> _Exercise_: Search the data below for the string "baptized" and copy all lines where it shows up.

> _Given data_:

◇ ◇ ◇ ◇

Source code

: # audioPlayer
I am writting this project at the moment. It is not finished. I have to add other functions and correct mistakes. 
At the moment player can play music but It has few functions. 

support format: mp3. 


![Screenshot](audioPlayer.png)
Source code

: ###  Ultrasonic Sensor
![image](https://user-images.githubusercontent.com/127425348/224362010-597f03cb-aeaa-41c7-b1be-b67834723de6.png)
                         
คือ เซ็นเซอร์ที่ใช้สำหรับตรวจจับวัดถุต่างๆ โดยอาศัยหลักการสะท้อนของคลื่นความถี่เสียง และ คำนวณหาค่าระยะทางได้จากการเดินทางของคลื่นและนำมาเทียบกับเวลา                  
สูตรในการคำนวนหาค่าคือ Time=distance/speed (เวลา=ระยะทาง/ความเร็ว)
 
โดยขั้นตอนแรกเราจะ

◇ ◇ ◇ ◇

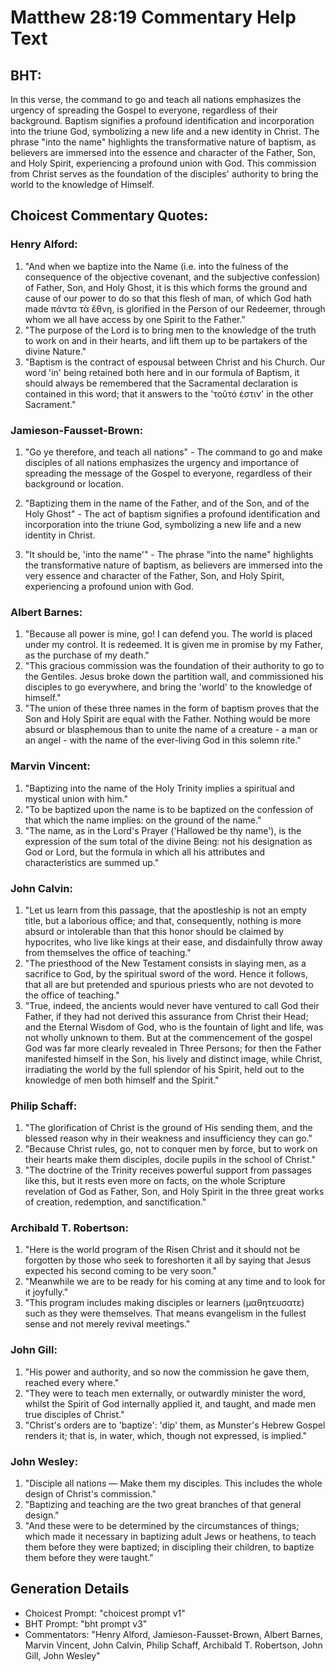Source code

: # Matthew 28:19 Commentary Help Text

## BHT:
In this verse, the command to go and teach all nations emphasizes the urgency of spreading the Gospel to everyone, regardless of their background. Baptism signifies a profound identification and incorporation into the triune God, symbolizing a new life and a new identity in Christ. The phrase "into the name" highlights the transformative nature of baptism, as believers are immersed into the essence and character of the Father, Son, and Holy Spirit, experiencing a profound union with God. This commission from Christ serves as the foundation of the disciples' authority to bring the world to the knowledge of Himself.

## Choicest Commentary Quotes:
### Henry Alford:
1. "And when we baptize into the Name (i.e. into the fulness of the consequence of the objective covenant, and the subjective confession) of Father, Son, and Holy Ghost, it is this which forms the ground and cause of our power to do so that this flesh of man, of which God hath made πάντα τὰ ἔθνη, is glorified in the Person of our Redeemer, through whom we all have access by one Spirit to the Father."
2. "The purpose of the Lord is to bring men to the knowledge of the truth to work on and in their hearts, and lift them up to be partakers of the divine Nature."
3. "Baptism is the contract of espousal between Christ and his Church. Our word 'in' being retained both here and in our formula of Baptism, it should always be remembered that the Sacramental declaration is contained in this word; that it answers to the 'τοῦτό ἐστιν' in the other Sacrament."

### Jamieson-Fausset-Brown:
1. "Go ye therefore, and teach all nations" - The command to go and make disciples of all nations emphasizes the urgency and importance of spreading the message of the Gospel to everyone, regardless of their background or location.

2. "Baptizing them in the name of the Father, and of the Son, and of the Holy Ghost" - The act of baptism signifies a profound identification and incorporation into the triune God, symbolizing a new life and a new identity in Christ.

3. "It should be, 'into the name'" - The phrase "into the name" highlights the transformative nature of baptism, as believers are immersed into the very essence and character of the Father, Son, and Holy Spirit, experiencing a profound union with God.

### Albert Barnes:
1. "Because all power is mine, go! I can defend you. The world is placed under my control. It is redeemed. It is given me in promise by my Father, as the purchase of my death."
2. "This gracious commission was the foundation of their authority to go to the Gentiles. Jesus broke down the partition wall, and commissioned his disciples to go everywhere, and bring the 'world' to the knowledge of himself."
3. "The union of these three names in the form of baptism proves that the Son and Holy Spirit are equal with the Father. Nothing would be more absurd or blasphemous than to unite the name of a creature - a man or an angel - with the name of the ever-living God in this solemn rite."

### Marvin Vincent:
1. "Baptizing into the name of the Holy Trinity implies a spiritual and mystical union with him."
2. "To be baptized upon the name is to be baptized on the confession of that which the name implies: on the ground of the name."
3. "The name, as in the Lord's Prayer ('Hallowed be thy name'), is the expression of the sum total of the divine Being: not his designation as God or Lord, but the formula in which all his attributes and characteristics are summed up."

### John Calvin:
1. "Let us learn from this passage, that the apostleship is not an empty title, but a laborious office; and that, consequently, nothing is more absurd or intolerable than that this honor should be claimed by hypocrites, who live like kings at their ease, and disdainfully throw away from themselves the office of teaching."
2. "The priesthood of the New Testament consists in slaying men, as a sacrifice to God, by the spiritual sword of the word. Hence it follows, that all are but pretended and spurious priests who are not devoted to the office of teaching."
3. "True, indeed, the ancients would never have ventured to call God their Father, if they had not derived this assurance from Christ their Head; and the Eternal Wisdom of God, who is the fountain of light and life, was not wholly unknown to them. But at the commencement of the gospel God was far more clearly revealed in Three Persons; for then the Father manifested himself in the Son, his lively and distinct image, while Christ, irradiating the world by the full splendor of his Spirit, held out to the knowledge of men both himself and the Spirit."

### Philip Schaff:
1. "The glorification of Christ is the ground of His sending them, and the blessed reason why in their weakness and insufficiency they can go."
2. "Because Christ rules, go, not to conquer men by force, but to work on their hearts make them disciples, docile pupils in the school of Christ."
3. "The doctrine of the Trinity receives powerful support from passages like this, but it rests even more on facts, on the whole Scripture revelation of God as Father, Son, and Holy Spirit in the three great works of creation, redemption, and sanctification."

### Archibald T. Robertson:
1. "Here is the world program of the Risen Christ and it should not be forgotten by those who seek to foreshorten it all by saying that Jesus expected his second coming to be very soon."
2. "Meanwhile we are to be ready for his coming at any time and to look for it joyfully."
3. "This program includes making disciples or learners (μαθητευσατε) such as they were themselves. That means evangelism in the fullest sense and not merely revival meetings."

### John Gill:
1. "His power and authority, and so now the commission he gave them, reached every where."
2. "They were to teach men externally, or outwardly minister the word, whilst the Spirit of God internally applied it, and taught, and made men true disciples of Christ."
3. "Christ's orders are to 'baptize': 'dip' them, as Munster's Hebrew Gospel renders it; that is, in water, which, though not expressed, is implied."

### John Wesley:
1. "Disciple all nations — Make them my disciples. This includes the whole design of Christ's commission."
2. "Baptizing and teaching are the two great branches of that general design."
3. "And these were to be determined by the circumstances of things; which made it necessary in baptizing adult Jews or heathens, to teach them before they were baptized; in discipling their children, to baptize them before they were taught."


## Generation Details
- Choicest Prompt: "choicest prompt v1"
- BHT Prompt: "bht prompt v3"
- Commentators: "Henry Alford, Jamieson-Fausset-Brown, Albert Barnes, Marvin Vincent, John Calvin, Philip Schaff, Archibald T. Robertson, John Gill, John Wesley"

◇ ◇ ◇ ◇

> _Result of the exercise_:
2. "To be baptized upon the name is to be baptized on the confession of that which the name implies: on the ground of the name."
3. "And these were to be determined by the circumstances of things; which made it necessary in baptizing adult Jews or heathens, to teach them before they were baptized; in discipling their children, to baptize them before they were taught."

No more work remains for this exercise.